BMW is bringing an unpopular service to the US, locking features behind a subscription fee despite vehicles already being equipped with them.
Automakers have been looking for ways to make even more money off of their customers and subscription services have — unfortunately — been the option of choice. While a subscription is understandable for a service that requires ongoing maintenance and updates, such as mapping software and satellite radio, automakers are beginning to charge subscriptions to unlock hardware features that are already built into the vehicle.
According to Motor Authority, BMW is bringing the business model to the US after first rolling it out overseas. Remote engine start is one such example of a subscription feature, costing users $10 per month for access. A one-year subscription costs $105, three years $250, and lifetime access costs $300.
While its nice that BMW is offering a lifetime option, it’s only a good deal if the company doesn’t also charge for the feature upfront. Charging for the feature upfront and then charging a monthly fee smacks of nothing but an unmitigated attempt to nickel-and-dime customers.
New Jersey lawmakers seem to agree, introducing a bill that would make subscription services illegal for anything that isn’t a true ongoing service. In other words, charging a fee simply to unlock existing features would not be allowed.

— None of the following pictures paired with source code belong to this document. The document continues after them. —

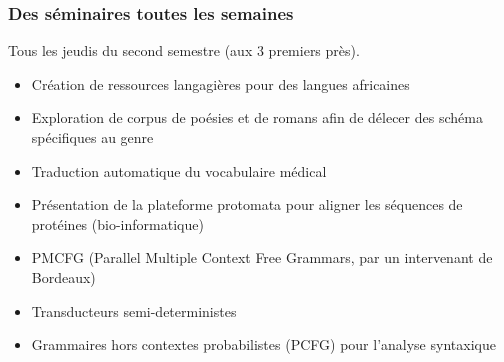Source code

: \documentclass{beamer}
\begin{document}
\begin{frame}
  \frametitle{Des séminaires toutes les semaines}
  Tous les jeudis du second semestre (aux 3 premiers près).
  \begin{itemize}
  \item Création de ressources langagières pour des langues africaines
  \item Exploration de corpus de poésies et de romans afin de délecer
    des schéma spécifiques au genre
  \item Traduction automatique du vocabulaire médical
  \item Présentation de la plateforme protomata pour aligner les
    séquences de protéines (bio-informatique)
  \item PMCFG (Parallel Multiple Context Free Grammars, par un intervenant
    de Bordeaux)
  \item Transducteurs semi-deterministes
  \item Grammaires hors contextes probabilistes (PCFG) pour l'analyse syntaxique
  \end{itemize}
\end{frame}
\end{document}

Assemblymen Paul Moriarty and Joe Danielsen outline their goals:
This bill prohibits a motor vehicle dealer or manufacturer of motor vehicles sold in this State from offering to a consumer a subscription service for any motor vehicle feature that utilizes components and hardware already installed on the motor vehicle at the time of the vehicle’s purchase or lease; and would function after activation without ongoing expense to the dealer, manufacturer, or third-party service provider. The provisions of this bill do not apply to any third-party service provider that offers features such as satellite radio or in-car Wi-Fi.
Hopefully more jurisdictions pass similar legislation and prevent automakers from preying on their customers.